Calculate the Expectation of \( \hat{\mu} \)

The expectation of an estimator \( \hat{\mu} = \delta \bar{X} + (1-\delta) \bar{Y} \) is given by \( E(\hat{\mu}) = \delta E(\bar{X}) + (1-\delta) E(\bar{Y}) \). Since \( E(X_i) = \mu \) and \( E(Y_i) = \mu \), we have \( E(\bar{X}) = \mu \) and \( E(\bar{Y}) = \mu \). Thus, \( E(\hat{\mu}) = \delta \mu + (1-\delta) \mu = \mu \). This shows \( \hat{\mu} \) is an unbiased estimator.

03

Calculate the Variance of \( \hat{\mu} \)

The variance of \( \hat{\mu} \) is \( V(\hat{\mu}) = V(\delta \bar{X} + (1-\delta) \bar{Y}) = \delta^2 V(\bar{X}) + (1-\delta)^2 V(\bar{Y}) \). We use \( V(\bar{X}) = \frac{\sigma^2}{m} \) and \( V(\bar{Y}) = \frac{4\sigma^2}{n} \). Substitute these into the variance formula: \( V(\hat{\mu}) = \delta^2 \frac{\sigma^2}{m} + (1-\delta)^2 \frac{4\sigma^2}{n} \).

04

Differentiate \( V(\hat{\mu}) \) with respect to \( \delta \)
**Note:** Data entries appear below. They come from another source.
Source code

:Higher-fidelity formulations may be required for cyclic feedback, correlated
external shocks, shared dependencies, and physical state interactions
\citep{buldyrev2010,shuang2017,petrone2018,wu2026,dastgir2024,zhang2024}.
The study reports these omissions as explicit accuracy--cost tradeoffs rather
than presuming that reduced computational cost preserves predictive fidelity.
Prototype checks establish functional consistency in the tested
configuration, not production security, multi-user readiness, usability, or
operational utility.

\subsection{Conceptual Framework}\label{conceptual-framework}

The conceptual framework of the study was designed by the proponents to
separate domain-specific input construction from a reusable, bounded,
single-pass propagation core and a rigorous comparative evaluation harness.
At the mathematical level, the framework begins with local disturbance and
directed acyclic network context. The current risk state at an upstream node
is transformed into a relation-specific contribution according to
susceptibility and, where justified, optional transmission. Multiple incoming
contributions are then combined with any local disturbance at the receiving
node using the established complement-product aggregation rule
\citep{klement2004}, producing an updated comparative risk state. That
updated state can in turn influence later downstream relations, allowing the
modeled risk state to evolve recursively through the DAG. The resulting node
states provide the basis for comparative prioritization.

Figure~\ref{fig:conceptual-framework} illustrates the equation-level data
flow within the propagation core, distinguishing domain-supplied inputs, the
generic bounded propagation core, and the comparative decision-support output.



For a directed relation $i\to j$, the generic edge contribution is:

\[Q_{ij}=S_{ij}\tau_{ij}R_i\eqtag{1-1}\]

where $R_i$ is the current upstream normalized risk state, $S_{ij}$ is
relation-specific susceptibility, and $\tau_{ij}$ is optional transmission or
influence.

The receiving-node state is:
To minimize \( V(\hat{\mu}) = \delta^2 \frac{\sigma^2}{m} + (1-\delta)^2 \frac{4\sigma^2}{n} \), differentiate with respect to \( \delta \). We have \( \frac{d}{d\delta} V(\hat{\mu}) = 2\delta \frac{\sigma^2}{m} - 2(1-\delta) \frac{4\sigma^2}{n} \). Set this derivative to zero: \( 2\delta \frac{\sigma^2}{m} = 2(1-\delta) \frac{4\sigma^2}{n} \).

05

Solve for \( \delta \)

Simplify \( \frac{\delta}{m} = \frac{4(1-\delta)}{n} \). Clear fractions: \( n\delta = 4m - 4m\delta \). Rearrange to \( (n + 4m)\delta = 4m \). Thus, \( \delta = \frac{4m}{n + 4m} \).

06

Conclusion

The minimum variance of \( \hat{\mu} \) is obtained when \( \delta = \frac{4m}{n + 4m} \). Therefore, \( V(\hat{\mu}) \) is minimized for this \( \delta \).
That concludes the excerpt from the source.